Privacy is sexy – is a website with a rich tweak pool to protect the security and privacy of the operating system and other software on it. You don’t need to run any software on your system, just run the generated scripts. You have full transparency about what the tweaks do while you activate them. Privacy is Sexy – Privacy & Security for Windows and macOS.

Windows 11 S Secured Core PC’s – Microsoft offers Windows 11 S, a version of Windows with special, certified hardware. The so-called Secures-Core PC’s. As of today, you can only download software from the Microsoft Store in Windows 11 S mode and have to use the Edge browser.

Hardening macOS

For older Mac’s without M1 or M2 processor (Apple Silicon) it is recommended to set the Mac firmware password .

Setting the Mac firmware password prevents your Mac from booting from a hard disk other than the specified boot disk. For example, an attacker will no longer be able to boot your Mac from a USB stick.

Apple – Set firmware password on Mac

Activate the Mac Firewall and configure it so that no incoming connections are possible. Also set the so-called Stealth Mode to active. With this, your Mac will not respond to connection requests from the Internet.

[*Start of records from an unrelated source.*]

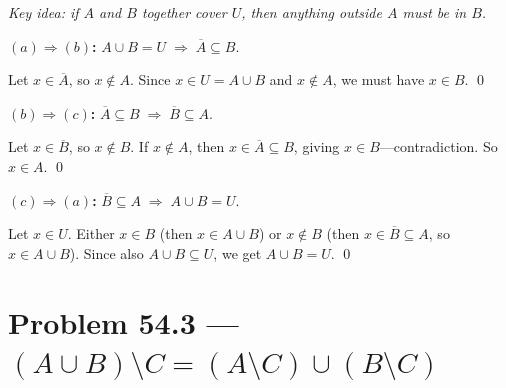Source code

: \documentclass[12pt, a4paper]{article}
\newcommand{\comp}[1]{\overline{#1}}
\begin{document}
\begin{center}
\end{center}

\smallskip
\textit{Key idea: if $A$ and $B$ together cover $U$, then anything outside $A$ must be in $B$.}

\smallskip
\textbf{$(a) \Rightarrow (b)$:}\;
$A \cup B = U \;\Longrightarrow\; \comp{A} \subseteq B$.

Let $x \in \comp{A}$, so $x \notin A$.
Since $x \in U = A \cup B$ and $x \notin A$, we must have $x \in B$. \qed

\textbf{$(b) \Rightarrow (c)$:}\;
$\comp{A} \subseteq B \;\Longrightarrow\; \comp{B} \subseteq A$.

Let $x \in \comp{B}$, so $x \notin B$.
If $x \notin A$, then $x \in \comp{A} \subseteq B$, giving $x \in B$---contradiction.
So $x \in A$. \qed

\textbf{$(c) \Rightarrow (a)$:}\;
$\comp{B} \subseteq A \;\Longrightarrow\; A \cup B = U$.

Let $x \in U$. Either $x \in B$ (then $x \in A \cup B$)
or $x \notin B$ (then $x \in \comp{B} \subseteq A$, so $x \in A \cup B$).
Since also $A \cup B \subseteq U$, we get $A \cup B = U$. \qed

\newpage
\section{Problem 54.3 --- $(A \cup B) \setminus C = (A \setminus C) \cup (B \setminus C)$}
\end{document}
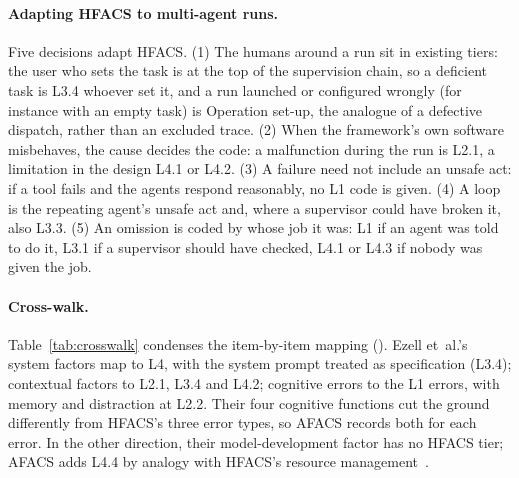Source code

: \documentclass[11pt]{article}
\begin{document}
\paragraph{Adapting HFACS to multi-agent runs.}
\label{sec:people}
Five decisions adapt HFACS. (1) The humans around a run sit in existing tiers:
the user who sets the task is at the top of the supervision chain, so a deficient
task is L3.4 whoever set it, and a run launched or configured wrongly (for
instance with an empty task) is  Operation set-up, the analogue of a
defective dispatch, rather than an excluded trace. (2) When the framework's own
software misbehaves, the cause decides the code: a malfunction during the run is
L2.1, a limitation in the design L4.1 or L4.2. (3) A failure need not include an
unsafe act: if a tool fails and the agents respond reasonably, no L1 code is
given. (4) A loop is the repeating agent's unsafe act and, where a supervisor
could have broken it, also L3.3. (5) An omission is coded by whose job it was: L1
if an agent was told to do it, L3.1 if a supervisor should have checked, L4.1 or
L4.3 if nobody was given the job.

\paragraph{Cross-walk.} Table~\ref{tab:crosswalk} condenses the item-by-item
mapping (). Ezell et~al.'s system factors map to
L4, with the system prompt treated as specification (L3.4); contextual factors to
L2.1, L3.4 and L4.2; cognitive errors to the L1 errors, with memory and
distraction at L2.2. Their four cognitive functions cut the ground differently
from HFACS's three error types, so AFACS records both for each error. In the other
direction, their model-development factor has no HFACS tier; AFACS adds L4.4 by
analogy with HFACS's resource management~\cite{wiegmann2001commercial}.
\end{document}
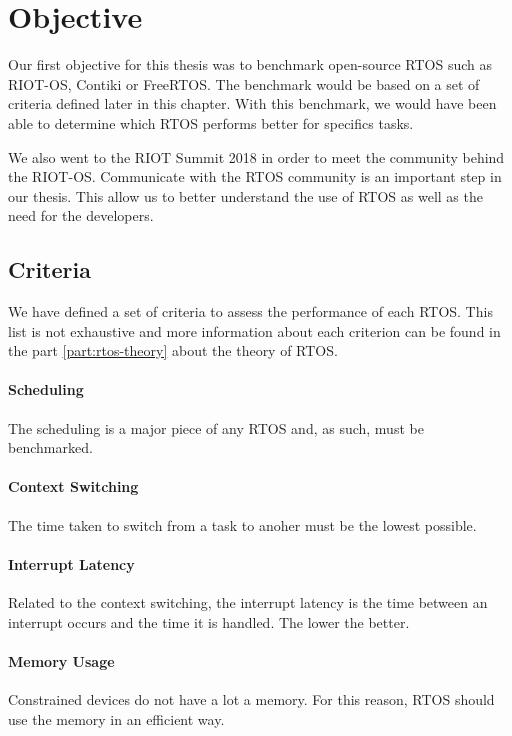 \section{Objective}

Our first objective for this thesis was to benchmark open-source RTOS such as RIOT-OS, Contiki or FreeRTOS.
The benchmark would be based on a set of criteria defined later in this chapter.
With this benchmark, we would have been able to determine which RTOS performs better for specifics tasks.

We also went to the RIOT Summit 2018 in order to meet the community behind the RIOT-OS.
Communicate with the RTOS community is an important step in our thesis.
This allow us to better understand the use of RTOS as well as the need for the developers.

\subsection{Criteria}
We have defined a set of criteria to assess the performance of each RTOS.
This list is not exhaustive and more information about each criterion can be found in the part \ref{part:rtos-theory} about the theory of RTOS.

\paragraph{Scheduling}
The scheduling is a major piece of any RTOS and, as such, must be benchmarked.

\paragraph{Context Switching}
The time taken to switch from a task to anoher must be the lowest possible.

\paragraph{Interrupt Latency}
Related to the context switching, the interrupt latency is the time between an interrupt occurs and the time it is handled.
The lower the better.

\paragraph{Memory Usage}
Constrained devices do not have a lot a memory.
For this reason, RTOS should use the memory in an efficient way.

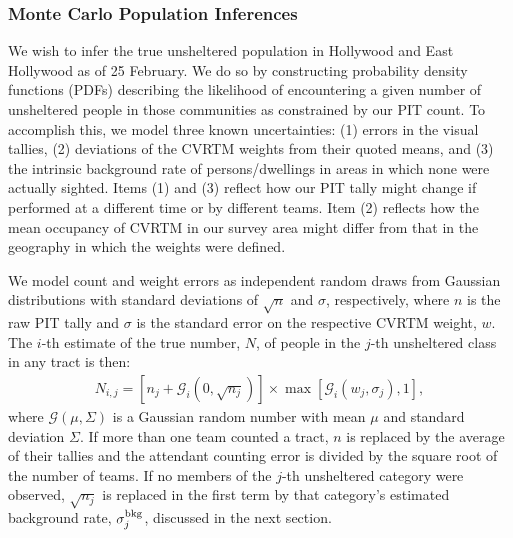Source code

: \documentclass[11pt,twocolumn]{article}
\def\Count{count}
\def\resp{respectively}
\begin{document}

%
%

\subsubsection{Monte Carlo Population Inferences}
\label{sec:mc}

We wish to infer the true unsheltered population in Hollywood and East Hollywood as of 25 February. 
We do so by constructing probability density functions (PDFs) describing the likelihood of encountering 
a given number of unsheltered people in those communities as constrained by our PIT \Count. 
To accomplish this, we model three known uncertainties: (1) errors in the visual tallies, (2) deviations 
of the CVRTM weights from their quoted means, and (3) the intrinsic background rate of persons/dwellings
in areas in which none were actually sighted. Items (1) and (3) reflect how our PIT tally might change
if performed at a different time or by different teams. Item (2) reflects how the mean 
occupancy of CVRTM in our survey area might differ from that in the geography in which the weights 
were defined.

We model count and weight errors as independent random draws from Gaussian distributions with 
standard deviations of $\sqrt{n}$ and $\sigma$, \resp, where $n$ is the raw PIT tally and 
$\sigma$ is the standard error on the respective CVRTM weight, $w$. 
The $i$-th estimate of the true number, $N$, of people in the $j$-th unsheltered class in any 
tract is then: 
\begin{multline}\label{eq:monte}
	N_{i,j} = \left[n_{j} + \mathcal{G}_{i}(0,\sqrt{n_{j}})\right]\times\max[\mathcal{G}_{i}(w_{j}, \sigma_{j}),1],
\end{multline}
where $\mathcal{G}(\mu,\Sigma)$ is a Gaussian random number with mean $\mu$ and standard deviation 
$\Sigma$. If more than one team counted a tract, $n$ is replaced by the average of their tallies 
and the attendant counting error is divided by the square root of the number of teams. If no members
of the $j$-th unsheltered category were observed, $\sqrt{n_{j}}$ is replaced in the first term 
by that category's estimated background rate, $\sigma_{j}^{\rm bkg}$, discussed in the next section.%
\end{document}
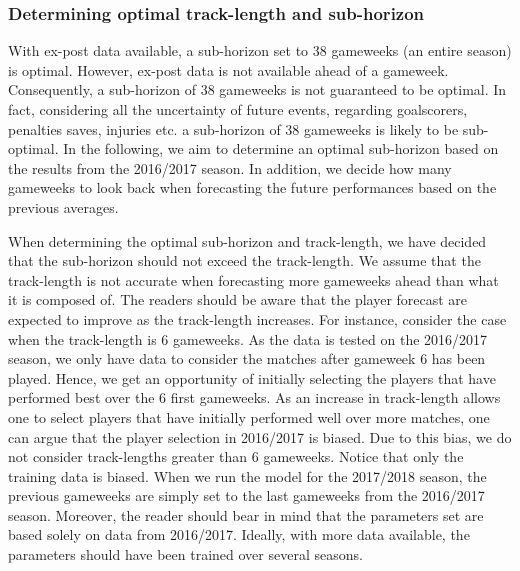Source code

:\subsubsection{Determining optimal track-length and sub-horizon}

With ex-post data available, a sub-horizon set to 38 gameweeks (an entire season) is optimal. However, ex-post data is not available ahead of a gameweek. Consequently, a sub-horizon of 38 gameweeks is not guaranteed to be optimal. In fact, considering all the uncertainty of future events, regarding goalscorers, penalties saves, injuries etc. a sub-horizon of 38 gameweeks is likely to be sub-optimal. In the following, we aim to determine an optimal sub-horizon based on the results from the 2016/2017 season. In addition, we decide how many gameweeks to look back when forecasting the future performances based on the previous averages.

\newpar

When determining the optimal sub-horizon and track-length, we have decided that the sub-horizon should not exceed the track-length. We assume that the track-length is not accurate when forecasting more gameweeks ahead than what it is composed of. The readers should be aware that the player forecast are expected to improve as the track-length increases. For instance, consider the case when the track-length is 6 gameweeks. As the data is tested on the 2016/2017 season, we only have data to consider the matches after gameweek 6 has been played. Hence, we get an opportunity of initially selecting the players that have performed best over the 6 first gameweeks. As an increase in track-length allows one to select players that have initially performed well over more matches, one can argue that the player selection in 2016/2017 is biased. Due to this bias, we do not consider track-lengths greater than 6 gameweeks. Notice that only the training data is biased. When we run the model for the 2017/2018 season, the previous gameweeks are simply set to the last gameweeks from the 2016/2017 season. Moreover, the reader should bear in mind that the parameters set are based solely on data from 2016/2017. Ideally, with more data available, the parameters should have been trained over several seasons.




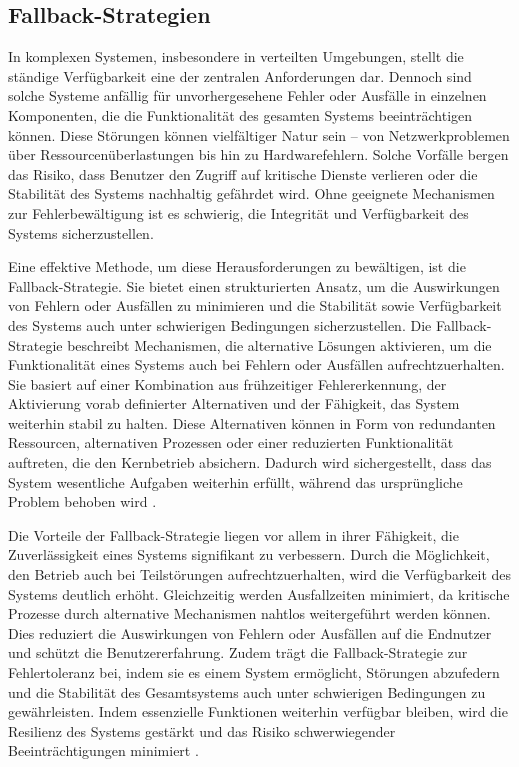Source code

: \subsection{Fallback-Strategien}
In komplexen Systemen, insbesondere in verteilten Umgebungen, stellt die ständige Verfügbarkeit eine der zentralen Anforderungen dar. Dennoch sind solche Systeme anfällig für unvorhergesehene Fehler oder Ausfälle in einzelnen Komponenten, die die Funktionalität des gesamten Systems beeinträchtigen können. Diese Störungen können vielfältiger Natur sein – von Netzwerkproblemen über Ressourcenüberlastungen bis hin zu Hardwarefehlern. Solche Vorfälle bergen das Risiko, dass Benutzer den Zugriff auf kritische Dienste verlieren oder die Stabilität des Systems nachhaltig gefährdet wird. Ohne geeignete Mechanismen zur Fehlerbewältigung ist es schwierig, die Integrität und Verfügbarkeit des Systems sicherzustellen.

Eine effektive Methode, um diese Herausforderungen zu bewältigen, ist die Fallback-Strategie. Sie bietet einen strukturierten Ansatz, um die Auswirkungen von Fehlern oder Ausfällen zu minimieren und die Stabilität sowie Verfügbarkeit des Systems auch unter schwierigen Bedingungen sicherzustellen. Die Fallback-Strategie beschreibt Mechanismen, die alternative Lösungen aktivieren, um die Funktionalität eines Systems auch bei Fehlern oder Ausfällen aufrechtzuerhalten. Sie basiert auf einer Kombination aus frühzeitiger Fehlererkennung, der Aktivierung vorab definierter Alternativen und der Fähigkeit, das System weiterhin stabil zu halten. Diese Alternativen können in Form von redundanten Ressourcen, alternativen Prozessen oder einer reduzierten Funktionalität auftreten, die den Kernbetrieb absichern. Dadurch wird sichergestellt, dass das System wesentliche Aufgaben weiterhin erfüllt, während das ursprüngliche Problem behoben wird \cite{fallback-strategy}.

Die Vorteile der Fallback-Strategie liegen vor allem in ihrer Fähigkeit, die Zuverlässigkeit eines Systems signifikant zu verbessern. Durch die Möglichkeit, den Betrieb auch bei Teilstörungen aufrechtzuerhalten, wird die Verfügbarkeit des Systems deutlich erhöht. Gleichzeitig werden Ausfallzeiten minimiert, da kritische Prozesse durch alternative Mechanismen nahtlos weitergeführt werden können. Dies reduziert die Auswirkungen von Fehlern oder Ausfällen auf die Endnutzer und schützt die Benutzererfahrung. Zudem trägt die Fallback-Strategie zur Fehlertoleranz bei, indem sie es einem System ermöglicht, Störungen abzufedern und die Stabilität des Gesamtsystems auch unter schwierigen Bedingungen zu gewährleisten. Indem essenzielle Funktionen weiterhin verfügbar bleiben, wird die Resilienz des Systems gestärkt und das Risiko schwerwiegender Beeinträchtigungen minimiert \cite{fallback-strategy-cons}.
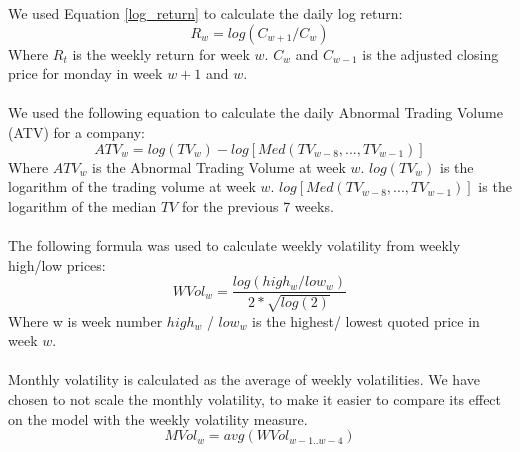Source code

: We used Equation \eqref{log_return} to calculate the daily log return:
\begin{equation}
   \label{log_return} 
   R_w = log (C_{w+1}/C_{w}) 
\end{equation}
Where $R_t$ is the weekly return for week $w$. $C_w$ and  $C_{w-1}$ is the adjusted closing price for monday in week $w+1$ and $w$. 
\\\\
We used the following equation to calculate the daily Abnormal Trading Volume (ATV) for a company: 
\begin{equation}
   \label{abnormal_volume} 
   ATV_{w} = log(TV_{w}) - log[Med(TV_{w-8},...,TV_{w-1})] 
\end{equation}
   Where $ATV_w$ is the Abnormal Trading Volume at week $w$. $log(TV_{w})$ is the logarithm of the trading volume at week $w$. $log[Med(TV_{w-8},...,TV_{w-1})]$ is the logarithm of the median $TV$ for the previous 7 weeks.
\\\\
The following formula was used to calculate weekly volatility from weekly high/low prices:
\begin{equation}
   \label{w_volatility} 
   WVol_{w} = \frac{log(high_w/low_w)}{2*\sqrt{log(2)}} 
\end{equation}
Where w is week number $high_w$ / $low_w$ is the highest/ lowest quoted price in week $w$.
\\\\
Monthly volatility is calculated as the average of weekly volatilities. We have chosen to not scale the monthly volatility, to make it easier to compare its effect on the model with the weekly volatility measure.
\begin{equation}
   \label{m_volatility} 
   MVol_{w} = avg( WVol_{w-1..w-4}) 
\end{equation}
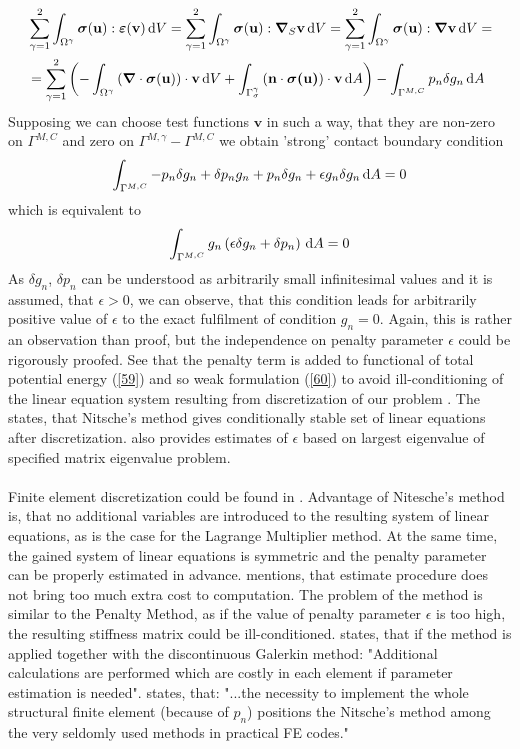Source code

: \documentclass{article}
\newcommand{\beq}{\begin{equation}}
\newcommand{\eeq}{\end{equation}}
\newcommand{\bea}{\begin{eqnarray}}
\newcommand{\eea}{\end{eqnarray}}
\newcommand{\dd}{\,{\rm d}}
\begin{document}
\bea\label{62}
\begin{aligned}
&\sum^{2}_{\gamma = 1}\int_{\Omega^{\gamma}} \bm{\sigma}(\mathbf{u}) : \bm{\varepsilon}(\mathbf{v}) \dd V = \sum^{2}_{\gamma = 1}\int_{\Omega^{\gamma}} \bm{\sigma}(\mathbf{u}) : \bm{\nabla}_{S}\mathbf{v} \dd V =\sum^{2}_{\gamma = 1}\int_{\Omega^{\gamma}} \bm{\sigma}(\mathbf{u}) : \bm{\nabla}\mathbf{v} \dd V =
\\
&=\sum^{2}_{\gamma = 1}\left(-\int_{\Omega^{\gamma}}\left(\bm{\nabla}\cdot\bm{\sigma}(\mathbf{u})\right) \cdot \mathbf{v} \dd V + \int_{\Gamma^{\gamma}_{\sigma}} \left(\mathbf{n}\cdot\bm{\sigma(\mathbf{u})} \right)\cdot\mathbf{v}\dd A\right)-\int_{\Gamma^{M,C}} p_{n} \delta g_{n} \dd A
\end{aligned}
\eea 
Supposing we can choose test functions $\mathbf{v}$ in such a way, that they are non-zero on $ \Gamma^{M,C} $ and zero on $ \Gamma^{M,\gamma}-\Gamma^{M,C} $ we obtain 'strong' contact boundary condition
\beq\label{63}
\int_{\Gamma^{M,C}} -p_{n} \delta g_{n} +\delta p_{n} g_{n}+ p_{n} \delta g_{n}+\epsilon g_{n} \delta g_{n} \dd A = 0
\eeq
which is equivalent to    
\beq\label{64}
\int_{\Gamma^{M,C}} g_{n}\left(\epsilon  \delta g_{n}+\delta p_{n}\right) \dd A = 0
\eeq 
As $ \delta g_{n} $, $ \delta p_{n} $ can be understood as arbitrarily small infinitesimal values and it is assumed, that $\epsilon > 0$, we can observe, that this condition leads for arbitrarily positive value of $ \epsilon $ to the exact fulfilment of condition $ g_{n} = 0 $. Again, this is rather an observation than proof, but the independence on penalty parameter $\epsilon $ could be rigorously proofed. See that the penalty term is added to functional of total potential energy  (\ref{59}) and so weak formulation (\ref{60}) to avoid ill-conditioning of the linear equation system resulting from discretization of our problem \cite[Chapter 5, p.106]{Wriggers}. The \cite{Augarde} states, that Nitsche's method gives conditionally stable set of linear equations after discretization. \cite{Augarde} also provides estimates of $\epsilon $ based on largest eigenvalue of specified matrix eigenvalue problem. 
\\
\\
Finite element discretization could be found in \cite[Chapter 7, p.194-198]{Wriggers}. Advantage of Nitesche's method is, that no additional variables are introduced to the resulting system of linear equations, as is the case for the Lagrange Multiplier method. At the same time, the gained system of linear equations is symmetric and the penalty parameter can be properly estimated in advance. \cite{Augarde} mentions, that estimate procedure does not bring too much extra cost to computation. The problem of the method is similar to the Penalty Method, as if the value of penalty parameter $\epsilon$ is too high, the resulting stiffness matrix could be ill-conditioned. \cite{Augarde} states, that if the method is applied together with the discontinuous Galerkin method: "Additional calculations are performed which are costly in each element if parameter estimation is needed". \cite[Chapter 6, p.83]{Izi} states, that: "...the necessity to implement the whole structural finite element (because of $p_{n}$) positions the Nitsche's method among the very seldomly used methods in practical FE codes."  
\end{document}
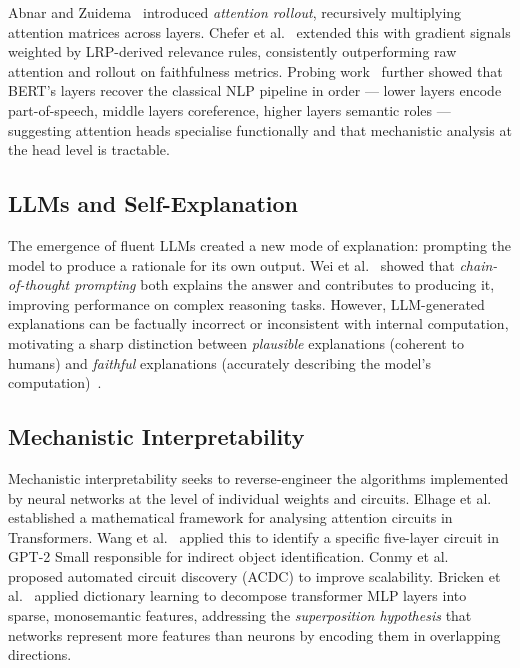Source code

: \documentclass[12pt]{article}
\begin{document}
Abnar and Zuidema~\cite{abnar2020quantifying} introduced \emph{attention rollout},
recursively multiplying attention matrices across layers. Chefer et
al.~\cite{chefer2021transformer} extended this with gradient signals weighted by
LRP-derived relevance rules, consistently outperforming raw attention and rollout
on faithfulness metrics. Probing work~\cite{tenney2019bert,rogers2020bertology}
further showed that BERT's layers recover the classical NLP pipeline in order ---
lower layers encode part-of-speech, middle layers coreference, higher layers
semantic roles --- suggesting attention heads specialise functionally and that
mechanistic analysis at the head level is tractable.

\subsection{LLMs and Self-Explanation}

The emergence of fluent LLMs created a new mode of explanation: prompting the
model to produce a rationale for its own output. Wei et
al.~\cite{wei2022chainofthought} showed that \emph{chain-of-thought prompting}
both explains the answer and contributes to producing it, improving performance on
complex reasoning tasks. However, LLM-generated explanations can be factually
incorrect or inconsistent with internal computation, motivating a sharp distinction
between \emph{plausible} explanations (coherent to humans) and \emph{faithful}
explanations (accurately describing the model's computation)~\cite{jacovi2020faithfully}.

\subsection{Mechanistic Interpretability}

Mechanistic interpretability seeks to reverse-engineer the algorithms implemented
by neural networks at the level of individual weights and circuits. Elhage et
al.~\cite{elhage2021mathematical} established a mathematical framework for
analysing attention circuits in Transformers. Wang et
al.~\cite{wang2022interpretability} applied this to identify a specific five-layer
circuit in GPT-2 Small responsible for indirect object identification. Conmy et
al.~\cite{conmy2023automating} proposed automated circuit discovery (ACDC) to
improve scalability. Bricken et al.~\cite{bricken2023monosemanticity} applied
dictionary learning to decompose transformer MLP layers into sparse, monosemantic
features, addressing the \emph{superposition hypothesis} that networks represent
more features than neurons by encoding them in overlapping directions.
\end{document}
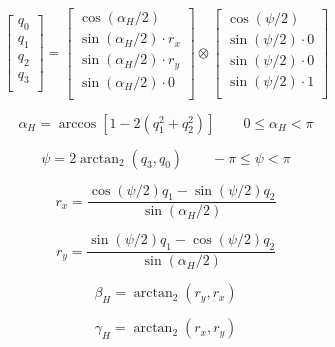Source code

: \documentclass{article}
\numberwithin{equation}{section} %
\begin{document}
\begin{equation}
	\begin{bmatrix}
		q_0 \\
		q_1 \\
		q_2 \\
		q_3 \\
	\end{bmatrix}
	=
	\begin{bmatrix}
		\cos \left( \alpha_H / 2 \right) \\
		\sin \left( \alpha_H / 2 \right) \cdot r_x \\
		\sin \left( \alpha_H / 2 \right) \cdot r_y \\
		\sin \left( \alpha_H / 2 \right) \cdot 0 \\
	\end{bmatrix}
	\otimes
	\begin{bmatrix}
		\cos \left( \psi / 2 \right) \\
		\sin \left( \psi / 2 \right) \cdot 0 \\
		\sin \left( \psi / 2 \right) \cdot 0 \\
		\sin \left( \psi / 2 \right) \cdot 1 \\
	\end{bmatrix}
\end{equation}

\begin{equation}
	\alpha_H = \arccos \left[1 - 2 \left( q_1^2 + q_2^2 \right) \right]	\qquad 0 \leq \alpha_H < \pi	
\end{equation}

\begin{equation}
	\psi = 2 \arctan_2 \left( q_3, q_0 \right) \qquad -\pi \leq \psi < \pi
\end{equation}

\begin{equation}
	r_x =   \frac{\cos \left( \psi / 2 \right) q_1 - \sin \left( \psi / 2 \right) q_2}
	{ \sin \left( \alpha_H / 2 \right) }
\end{equation}

\begin{equation}
	r_y =   \frac{\sin \left( \psi / 2 \right) q_1 - \cos \left( \psi / 2 \right) q_2}
	{ \sin \left( \alpha_H / 2 \right) }
\end{equation}

\begin{equation}
	\beta_H = \arctan_2 \left(r_y, r_x \right)
\end{equation}

\begin{equation}
	\gamma_H = \arctan_2 \left(r_x, r_y \right)
\end{equation}
\end{document}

Apple – Turn on Stealth Mode

Minimize iCloud usage – I recommend not using Apple’s iCloud if possible.

You should not synchronize your contacts and calendar etc. via iCloud. Email providers like Mailbox.org can synchronize calendars and contacts via so-called CalDAV and CardDav interfaces. Apple supports this on all devices.

I recommend not to store the data, pictures or backups in iCloud, but rather to use a trusted cloud storage.

You should not allow your apps to use the iCloud for syncing with other devices or for data storage.

Privacy is sexy – is a website with a rich tweak pool to protect the security and privacy of the operating system and other software on it.

You don’t need to run any software on your system, just run the generated scripts. You have full transparency about what the tweaks do while you activate them. Privacy is Sexy – Privacy & Security for Windows and macOS.

Antivirus or not? – Should I install an additional third-party Internet Security Suite on my Mac? This is controversial among security experts. The provider of such a solution gets deep insights into your system and your data. If he’s not trustworthy, that’s a threat to you.

Experts who care about your privacy therefore refer to external Internet security solutions such as those offered by Kaspersky, Norton or Bitdefender as “snake oil”. Similar to the traveling merchants who used to sell snake oil as an all-healing remedy in the “Wild West”.

Mac OS today, similar to Windows, includes protection features against antivirus and malware. They are also updated regularly regardless of updates. Apple – Protection against malware in macOS

But are these protection functions really sufficient to protect your Mac from viruses, malware and the like? To do this, you should honestly answer the following questions:

• Do you install the updates regularly and promptly?

• Have you fully implemented my recommendations / settings?

• Can you follow behavioral advice such as only installing app’s from the app store or secure sources or not opening unknown attachments in emails?

If you can confidently answer “yes” to all three questions, I think you should avoid using an additional Internet security solution on macOS.

Hardening Linux

Configuration Linux Firewall: Activate the ufw – “Uncomplicated Firewall” and forbid incoming connections.

Everything else that I think is important for beginners has already been explained under Basic Settings and Behaviors.